The most popular complement modulator is Alexion Pharmaceuticals’ (NASDAQ:ALXN) Soliris, a drug that treats rare blood and genetic disorders. Currently, Soliris is FDA approved to treat the life-threatening genetic disorder atypical hemolytic uremic syndrome and the blood disease paroxysmal nocturnal hemoglobinuria. Moreover, Soliris is being studied in five additional clinical trials; if proven successful in all studies, peak sales of the drug could reach $5 billion worldwide.
Soliris works by binding to the C5 component, which has been linked to several diseases. This fact is important to Celldex because CDX-1135 works the same way as Soliris, but binds to C5 and the C3 component. Hence, there is reason for some to suggest that CDX-1135 could directly compete with Soliris, and possibly be an even better drug in treating some diseases due to the binding of an additional component.
In fact, Alexion actually tested Soliris on DDD in early trials – had very little effect — and has since not pursued a larger trial. With that said, DDD is not a great fundamental growth driver for Celldex, but the collection of other indications and off-label uses could make CDX-1135 another blockbuster in the company’s pipeline.
To put in perspective just how meaningful CDX-1135 could become for Celldex, consider the fact that Soliris has earned sales of $1.32 billion over the last 12 months, and Alexion trades with a market cap of $26 billion.

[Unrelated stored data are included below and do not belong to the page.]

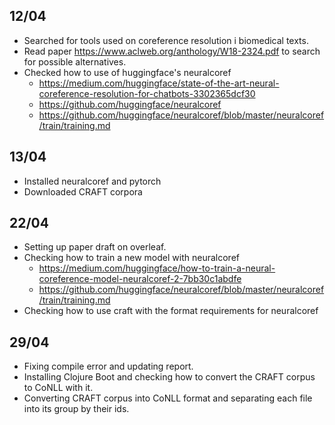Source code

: ## 12/04
- Searched for tools used on coreference resolution i biomedical texts.
- Read paper https://www.aclweb.org/anthology/W18-2324.pdf to search for possible alternatives.
- Checked how to use of huggingface's neuralcoref
    - https://medium.com/huggingface/state-of-the-art-neural-coreference-resolution-for-chatbots-3302365dcf30
    - https://github.com/huggingface/neuralcoref
    - https://github.com/huggingface/neuralcoref/blob/master/neuralcoref/train/training.md
## 13/04
- Installed neuralcoref and pytorch
- Downloaded CRAFT corpora

## 22/04
- Setting up paper draft on overleaf.
- Checking how to train a new model with neuralcoref
    - https://medium.com/huggingface/how-to-train-a-neural-coreference-model-neuralcoref-2-7bb30c1abdfe
    - https://github.com/huggingface/neuralcoref/blob/master/neuralcoref/train/training.md
- Checking how to use craft with the format requirements for neuralcoref

## 29/04
- Fixing compile error and updating report.
- Installing Clojure Boot and checking how to convert the CRAFT corpus to CoNLL with it.
- Converting CRAFT corpus into CoNLL format and separating each file into its group by their ids.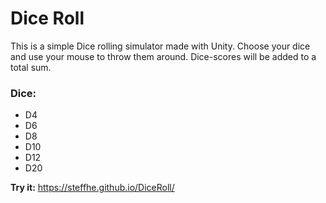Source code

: # Dice Roll

This is a simple Dice rolling simulator made with Unity. Choose your dice and use your mouse to throw them around. 
Dice-scores will be added to a total sum.

### Dice:

- D4 
- D6
- D8
- D10
- D12
- D20

**Try it:**
https://steffhe.github.io/DiceRoll/
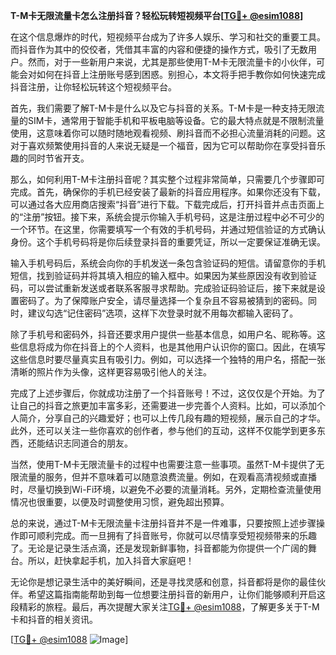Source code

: **T-M卡无限流量卡怎么注册抖音？轻松玩转短视频平台[[TG💪+ @esim1088](https://t.me/s/esim1088)]**

在这个信息爆炸的时代，短视频平台成为了许多人娱乐、学习和社交的重要工具。而抖音作为其中的佼佼者，凭借其丰富的内容和便捷的操作方式，吸引了无数用户。然而，对于一些新用户来说，尤其是那些使用T-M卡无限流量卡的小伙伴，可能会对如何在抖音上注册账号感到困惑。别担心，本文将手把手教你如何快速完成抖音注册，让你轻松玩转这个短视频平台。

首先，我们需要了解T-M卡是什么以及它与抖音的关系。T-M卡是一种支持无限流量的SIM卡，通常用于智能手机和平板电脑等设备。它的最大特点就是不限制流量使用，这意味着你可以随时随地观看视频、刷抖音而不必担心流量消耗的问题。这对于喜欢频繁使用抖音的人来说无疑是一个福音，因为它可以帮助你在享受抖音乐趣的同时节省开支。

那么，如何利用T-M卡注册抖音呢？其实整个过程非常简单，只需要几个步骤即可完成。首先，确保你的手机已经安装了最新的抖音应用程序。如果你还没有下载，可以通过各大应用商店搜索“抖音”进行下载。下载完成后，打开抖音并点击页面上的“注册”按钮。接下来，系统会提示你输入手机号码，这是注册过程中必不可少的一个环节。在这里，你需要填写一个有效的手机号码，并通过短信验证的方式确认身份。这个手机号码将是你后续登录抖音的重要凭证，所以一定要保证准确无误。

输入手机号码后，系统会向你的手机发送一条包含验证码的短信。请留意你的手机短信，找到验证码并将其填入相应的输入框中。如果因为某些原因没有收到验证码，可以尝试重新发送或者联系客服寻求帮助。完成验证码验证后，接下来就是设置密码了。为了保障账户安全，请尽量选择一个复杂且不容易被猜到的密码。同时，建议勾选“记住密码”选项，这样下次登录时就不用每次都输入密码了。

除了手机号和密码外，抖音还要求用户提供一些基本信息，如用户名、昵称等。这些信息将成为你在抖音上的个人资料，也是其他用户认识你的窗口。因此，在填写这些信息时要尽量真实且有吸引力。例如，可以选择一个独特的用户名，搭配一张清晰的照片作为头像，这样更容易吸引他人的关注。

完成了上述步骤后，你就成功注册了一个抖音账号！不过，这仅仅是个开始。为了让自己的抖音之旅更加丰富多彩，还需要进一步完善个人资料。比如，可以添加个人简介，分享自己的兴趣爱好；也可以上传几段有趣的短视频，展示自己的才华。此外，还可以关注一些你喜欢的创作者，参与他们的互动，这样不仅能学到更多东西，还能结识志同道合的朋友。

当然，使用T-M卡无限流量卡的过程中也需要注意一些事项。虽然T-M卡提供了无限流量的服务，但并不意味着可以随意浪费流量。例如，在观看高清视频或直播时，尽量切换到Wi-Fi环境，以避免不必要的流量消耗。另外，定期检查流量使用情况也很重要，以便及时调整使用习惯，避免超出预算。

总的来说，通过T-M卡无限流量卡注册抖音并不是一件难事，只要按照上述步骤操作即可顺利完成。而一旦拥有了抖音账号，你就可以尽情享受短视频带来的乐趣了。无论是记录生活点滴，还是发现新鲜事物，抖音都能为你提供一个广阔的舞台。所以，赶快拿起手机，加入抖音大家庭吧！

无论你是想记录生活中的美好瞬间，还是寻找灵感和创意，抖音都将是你的最佳伙伴。希望这篇指南能帮助到每一位想要注册抖音的新用户，让你们能够顺利开启这段精彩的旅程。最后，再次提醒大家关注[TG💪+ @esim1088](https://t.me/s/esim1088)，了解更多关于T-M卡和抖音的相关资讯。

[[TG💪+ @esim1088](https://t.me/s/esim1088) ![Image](https://i.postimg.cc/4NQfJmqS/Snipaste-2025-05-13-00-14-12.png)]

In other words, the market believes Soliris is worth 18 times its current sales. Therefore, if Celldex can prove that CDX-1135 is effective in treating DDD, the company might begin to test it on other rare diseases. If so, CDX-1135 will likely be a massive driver of gains for many years to come, supporting a market capitalization significantly higher than $2.1 billion.
Celldex was guiding for data on its CDX-1135 pilot study in late-2013. Yet, here we are in 2014 and still no data. Hence, investors should expect data in the near future, or any day now. Granted, it is possible that CDX-1135’s data is insignificant, and at that point the company will likely cease further testing on the product. However, what’s encouraging about this possibility is that most of Celldex’s valuation is directly tied to the performance of CDX-011 and Rindopepimut, as neither investors nor analysts ever mention CDX-1135 in their valuation assessments of Celldex.
Additionally, what’s really impressive is that this small clinical-stage biotech is not only succeeding in treating cancer, but has crossed the line to orphan disease, a feat that not many have accomplished with any level of success. This fact might be another reason for investors to be bullish on Celldex, as its diversity could present some level of security for the stock. Thus, CDX-1135 will likely become a huge catalyst in the near future, one that shouldn’t weigh too harshly on the stock if negative, but could produce long-term gains if positive. As a result, keep your eyes on CDX-1135.